Após a morte de meu pai em 1979, continuei cuidando de minha mãe, que ficou cada vez mais fraca e dependente de cuidados. Ela viveu por mais oito anos, e faleceu aos 94 anos. Durante aquela época difícil, me senti física e emocionalmente exausta. O estresse resultou numa dolorosa crise de herpes-zóster. Mas, com oração e com os amorosos braços de Jeová em volta de mim me sustentando, consegui perseverar diante daquela provação.
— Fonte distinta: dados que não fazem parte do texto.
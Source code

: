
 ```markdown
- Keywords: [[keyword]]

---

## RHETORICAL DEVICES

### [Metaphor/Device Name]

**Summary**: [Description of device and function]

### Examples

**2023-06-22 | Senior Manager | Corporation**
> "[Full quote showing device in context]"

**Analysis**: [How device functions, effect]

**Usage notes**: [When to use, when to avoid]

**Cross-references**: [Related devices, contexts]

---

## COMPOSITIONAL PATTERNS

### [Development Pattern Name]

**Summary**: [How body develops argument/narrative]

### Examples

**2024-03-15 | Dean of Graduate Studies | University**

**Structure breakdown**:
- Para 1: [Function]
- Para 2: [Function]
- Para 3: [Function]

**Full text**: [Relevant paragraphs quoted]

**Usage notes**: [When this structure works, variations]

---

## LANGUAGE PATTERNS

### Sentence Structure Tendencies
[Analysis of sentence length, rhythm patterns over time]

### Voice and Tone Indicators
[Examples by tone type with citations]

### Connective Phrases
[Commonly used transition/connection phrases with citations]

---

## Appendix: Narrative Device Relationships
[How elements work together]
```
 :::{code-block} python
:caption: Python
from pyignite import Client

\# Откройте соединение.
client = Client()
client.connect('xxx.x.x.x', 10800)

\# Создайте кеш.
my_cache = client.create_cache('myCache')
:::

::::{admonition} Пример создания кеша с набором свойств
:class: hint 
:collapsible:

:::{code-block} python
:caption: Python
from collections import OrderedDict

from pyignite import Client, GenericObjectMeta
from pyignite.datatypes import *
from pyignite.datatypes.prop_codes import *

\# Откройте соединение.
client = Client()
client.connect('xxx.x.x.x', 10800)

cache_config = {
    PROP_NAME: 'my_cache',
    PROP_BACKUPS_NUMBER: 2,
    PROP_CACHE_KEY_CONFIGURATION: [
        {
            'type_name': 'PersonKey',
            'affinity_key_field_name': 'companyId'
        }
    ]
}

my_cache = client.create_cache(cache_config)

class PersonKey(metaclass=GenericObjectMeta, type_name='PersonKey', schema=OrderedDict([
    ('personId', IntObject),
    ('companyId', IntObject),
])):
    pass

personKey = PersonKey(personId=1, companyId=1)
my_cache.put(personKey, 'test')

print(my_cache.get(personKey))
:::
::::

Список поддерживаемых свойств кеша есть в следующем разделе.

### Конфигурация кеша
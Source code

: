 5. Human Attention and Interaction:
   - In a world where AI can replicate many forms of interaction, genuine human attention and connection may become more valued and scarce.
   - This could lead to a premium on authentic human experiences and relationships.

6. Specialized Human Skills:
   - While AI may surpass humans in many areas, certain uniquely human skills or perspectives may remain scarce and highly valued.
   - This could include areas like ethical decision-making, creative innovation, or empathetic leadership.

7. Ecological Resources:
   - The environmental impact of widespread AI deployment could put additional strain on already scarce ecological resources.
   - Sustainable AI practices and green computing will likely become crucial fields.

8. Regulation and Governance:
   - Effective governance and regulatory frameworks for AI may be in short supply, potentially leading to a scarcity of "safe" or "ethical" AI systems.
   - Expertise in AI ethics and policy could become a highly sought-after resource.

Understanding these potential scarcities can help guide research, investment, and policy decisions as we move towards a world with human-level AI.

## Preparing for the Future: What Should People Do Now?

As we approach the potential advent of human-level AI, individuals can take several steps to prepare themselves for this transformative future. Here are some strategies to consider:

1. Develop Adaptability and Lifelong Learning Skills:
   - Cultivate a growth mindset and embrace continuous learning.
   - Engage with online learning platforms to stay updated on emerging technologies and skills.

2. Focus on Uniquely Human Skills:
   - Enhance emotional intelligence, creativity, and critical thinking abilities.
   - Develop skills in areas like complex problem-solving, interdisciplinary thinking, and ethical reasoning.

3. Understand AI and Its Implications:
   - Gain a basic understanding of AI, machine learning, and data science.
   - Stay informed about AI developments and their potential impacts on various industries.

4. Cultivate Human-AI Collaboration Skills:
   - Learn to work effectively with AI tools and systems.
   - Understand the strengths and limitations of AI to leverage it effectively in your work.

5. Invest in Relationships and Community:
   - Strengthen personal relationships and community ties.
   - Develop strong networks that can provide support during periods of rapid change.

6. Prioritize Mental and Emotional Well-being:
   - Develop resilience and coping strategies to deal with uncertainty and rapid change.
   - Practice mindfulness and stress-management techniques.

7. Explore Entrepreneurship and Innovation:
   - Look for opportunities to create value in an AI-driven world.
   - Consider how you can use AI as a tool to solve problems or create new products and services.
Pude comprovar o que Jeová disse: ‘Até as tuas cãs, eu mesmo te carregarei, te sustentarei e te porei a salvo.’ — Isa. 46:4.

Em 1990, fui morar em Omak, Washington. Ali, me senti útil de novo ao trabalhar no território de língua espanhola, e vários de meus estudantes da Bíblia foram batizados. Em novembro de 2007, visto que não podia mais cuidar da minha casa em Omak, me mudei para um apartamento na cidade vizinha de Chelan, Washington. A congregação espanhola daqui tem cuidado bem de mim desde então, e sou muita grata por isso. Visto que sou a única Testemunha de Jeová idosa aqui, os irmãos e as irmãs bondosamente me “adotaram” como a “avó” deles.

Embora eu tenha decidido ficar solteira e não ter uma família a fim de participar mais plenamente no ministério “sem distração”, tenho muitos filhos espirituais. (1 Cor. 7:34, 35) Digo a mim mesma que não é possível ter tudo o que se quer neste sistema. Por isso, tenho dado prioridade ao que é mais importante — minha dedicação para servir a Jeová de todo o coração. No novo mundo, terei todo o tempo para participar numa enorme variedade de atividades revigorantes. Meu texto favorito é o Salmo 145:16, que nos garante que Jeová ‘satisfará o desejo de toda coisa vivente’.

O serviço de pioneiro me faz sentir jovem no íntimo

Aos 91 anos, ainda tenho uma saúde razoavelmente boa, e por isso continuo servindo como pioneira. O serviço de pioneiro ajuda a me sentir jovem no íntimo e me dá um objetivo na vida. Quando cheguei a El Salvador, a obra de pregação ali estava apenas começando. Apesar da constante oposição de Satanás, hoje há mais de 39 mil publicadores naquele país. Isso fortalece muito minha fé. Não há dúvida de que o espírito santo de Jeová está apoiando os esforços de seu povo!

^ parágrafo 4 Veja o Anuário das Testemunhas de Jeová de 1982, páginas 45-46.

^ parágrafo 19 Anuário de 1982, páginas 41-42.

^ parágrafo 24 Anuário de 1982, páginas 66-67, 74-75.